For some researchers, monitoring citation statistics and journal 'impact factors' is an intensely serious business. In many German universities, for instance, the impact factors of the journals in which scientists publish their work are tallied, and the data plugged into formulae that directly influence the funding given to individual departments. Worldwide, citation statistics are increasingly being used as a convenient metric to assess the quality of scientists' work.

Researchers with expertise in bibliometric analysis have long pointed out the potential pitfalls, and go to considerable lengths to validate the data used in their studies. But when citation statistics get into the hands of non-experts, rigour frequently flies out of the window. Comparing the impact factors of journals is meaningless, for instance, if they serve different disciplines in which widely different citation practices may prevail. But in the drive to rate scientists' performance, such comparisons are sometimes carried out.

The effective monopoly supplier of such statistics is the Philadelphia-based ISI, formerly known as the Institute for Scientific Information, and now owned by the Thomson Corporation. The ISI cannot be held responsible for the uses to which its statistics are put, and its web pages include a commentary on the limitations on citation data.

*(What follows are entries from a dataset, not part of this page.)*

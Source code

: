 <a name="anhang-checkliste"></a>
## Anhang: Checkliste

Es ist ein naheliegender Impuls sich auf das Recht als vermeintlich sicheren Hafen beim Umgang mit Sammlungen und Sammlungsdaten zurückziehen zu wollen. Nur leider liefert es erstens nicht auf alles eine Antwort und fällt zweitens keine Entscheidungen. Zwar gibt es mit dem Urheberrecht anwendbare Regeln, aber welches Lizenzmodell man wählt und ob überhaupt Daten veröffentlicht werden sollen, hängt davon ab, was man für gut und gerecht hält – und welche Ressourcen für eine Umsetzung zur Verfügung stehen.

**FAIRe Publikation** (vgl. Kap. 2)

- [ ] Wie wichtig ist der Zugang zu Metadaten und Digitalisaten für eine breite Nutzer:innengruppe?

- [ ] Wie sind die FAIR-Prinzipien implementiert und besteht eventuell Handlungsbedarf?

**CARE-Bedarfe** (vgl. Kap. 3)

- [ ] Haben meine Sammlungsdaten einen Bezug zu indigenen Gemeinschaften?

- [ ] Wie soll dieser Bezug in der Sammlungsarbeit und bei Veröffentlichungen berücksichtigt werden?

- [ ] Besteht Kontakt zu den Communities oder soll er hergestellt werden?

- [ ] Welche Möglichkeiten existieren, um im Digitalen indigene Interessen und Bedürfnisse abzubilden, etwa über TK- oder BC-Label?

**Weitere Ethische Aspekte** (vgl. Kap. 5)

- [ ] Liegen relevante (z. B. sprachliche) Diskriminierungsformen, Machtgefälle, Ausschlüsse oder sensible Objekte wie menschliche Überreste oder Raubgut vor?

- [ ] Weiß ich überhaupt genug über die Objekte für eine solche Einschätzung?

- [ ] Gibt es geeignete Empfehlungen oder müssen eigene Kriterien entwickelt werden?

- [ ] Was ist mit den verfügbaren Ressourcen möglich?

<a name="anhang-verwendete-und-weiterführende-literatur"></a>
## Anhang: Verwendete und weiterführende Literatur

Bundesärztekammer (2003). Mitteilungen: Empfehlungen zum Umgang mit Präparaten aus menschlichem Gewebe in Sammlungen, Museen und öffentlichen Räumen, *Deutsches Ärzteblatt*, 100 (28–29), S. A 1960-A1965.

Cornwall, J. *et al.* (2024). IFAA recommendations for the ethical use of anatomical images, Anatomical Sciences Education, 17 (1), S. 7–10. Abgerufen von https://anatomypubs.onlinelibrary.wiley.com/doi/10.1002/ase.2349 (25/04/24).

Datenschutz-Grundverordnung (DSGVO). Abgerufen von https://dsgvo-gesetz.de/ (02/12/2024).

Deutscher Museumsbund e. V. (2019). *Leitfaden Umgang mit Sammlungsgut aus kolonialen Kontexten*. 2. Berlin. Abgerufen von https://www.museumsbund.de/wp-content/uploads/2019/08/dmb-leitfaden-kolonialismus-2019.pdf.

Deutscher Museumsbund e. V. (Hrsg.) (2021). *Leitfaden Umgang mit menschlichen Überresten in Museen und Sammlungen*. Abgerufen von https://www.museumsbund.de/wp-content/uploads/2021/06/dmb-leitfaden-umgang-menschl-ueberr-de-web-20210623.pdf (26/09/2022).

However, the ISI is accountable for the accuracy of the statistics it publishes. Subscribers to the ISI newsletter Science Watch will notice that its latest issue contains an apology to Nature and the International Human Genome Sequencing Consortium. In statistics published on the ISI's website, citation counts for the landmark paper describing the consortium's sequencing of the human genome (Nature 409, 860–921; 2001) were so low that it was absent from the lists — of questionable use, even on a good day — of 'hot papers' in biology, which are published regularly in Science Watch.

When puzzled Nature staff examined the ISI's data, they found that citations to the paper had been grossly undercounted. The same, it emerged, applied to several other prominent papers authored by a consortium, rather than by a list of individuals. To its credit, the ISI reacted promptly, amending its website and commissioning a journalist to write an account of the episode for Science Watch. The paper by the International Human Genome Sequencing Consortium now sits at the top of the hot papers list.

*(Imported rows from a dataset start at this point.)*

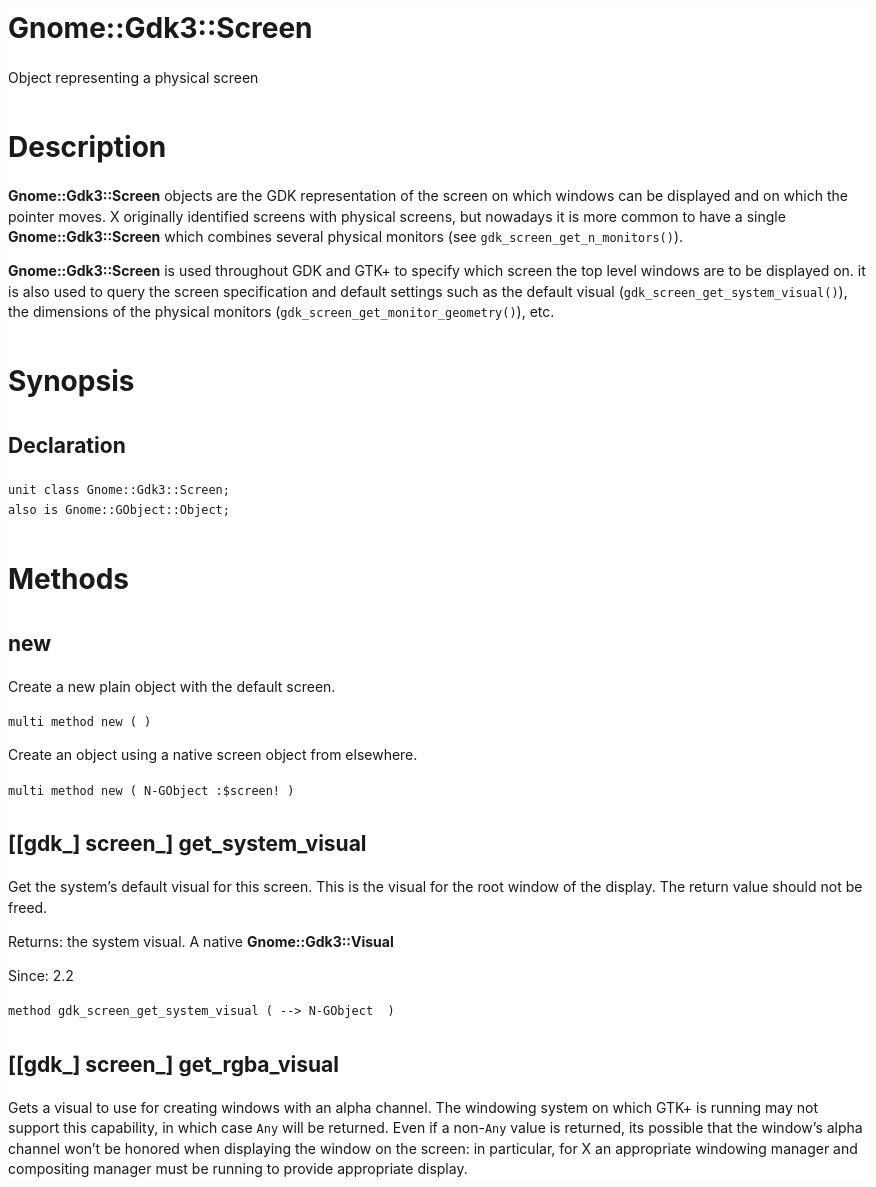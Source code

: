 Gnome::Gdk3::Screen
===================

Object representing a physical screen

Description
===========

**Gnome::Gdk3::Screen** objects are the GDK representation of the screen on which windows can be displayed and on which the pointer moves. X originally identified screens with physical screens, but nowadays it is more common to have a single **Gnome::Gdk3::Screen** which combines several physical monitors (see `gdk_screen_get_n_monitors()`).

**Gnome::Gdk3::Screen** is used throughout GDK and GTK+ to specify which screen the top level windows are to be displayed on. it is also used to query the screen specification and default settings such as the default visual (`gdk_screen_get_system_visual()`), the dimensions of the physical monitors (`gdk_screen_get_monitor_geometry()`), etc.

Synopsis
========

Declaration
-----------

    unit class Gnome::Gdk3::Screen;
    also is Gnome::GObject::Object;

Methods
=======

new
---

Create a new plain object with the default screen.

    multi method new ( )

Create an object using a native screen object from elsewhere.

    multi method new ( N-GObject :$screen! )

[[gdk_] screen_] get_system_visual
----------------------------------

Get the system’s default visual for this screen. This is the visual for the root window of the display. The return value should not be freed.

Returns: the system visual. A native **Gnome::Gdk3::Visual**

Since: 2.2

    method gdk_screen_get_system_visual ( --> N-GObject  )

[[gdk_] screen_] get_rgba_visual
--------------------------------

Gets a visual to use for creating windows with an alpha channel. The windowing system on which GTK+ is running may not support this capability, in which case `Any` will be returned. Even if a non-`Any` value is returned, its possible that the window’s alpha channel won’t be honored when displaying the window on the screen: in particular, for X an appropriate windowing manager and compositing manager must be running to provide appropriate display.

That would be that, were it not for further investigations that reveal other problems, this time with journals' impact factors — a measure of the average number of citations per paper. A journal's 2000 impact factor, for instance, is calculated by first counting the total number of citations made in that year, counted across all publications scanned by the ISI, to papers in that journal that were published in the preceding two years. This figure is then divided by the total number of items in the journal over the same two-year period that are deemed by the ISI to be citable — usually original research papers and review articles.

Preliminary studies by Nature have uncovered errors in the denominators used by the ISI that would seem to invalidate some previously published impact factors. For some of the journals published by the Nature Publishing Group, for instance, the number of citable papers tallied by the ISI has been inaccurate, leading to spurious variation in impact factor from year to year.

It is not the purpose of this article to put the record straight — that would require further detailed analysis. And for many scientists, the accuracy of a particular journal's impact factor will not be their most pressing concern. But these examples highlight an even greater need than previously realized — by us, at least, we confess — to check the ISI's data. Researchers, policy-makers and publishers who depend heavily on citation statistics should be urged to treat them with greater caution. And, it would seem, the ISI has some further investigation to do.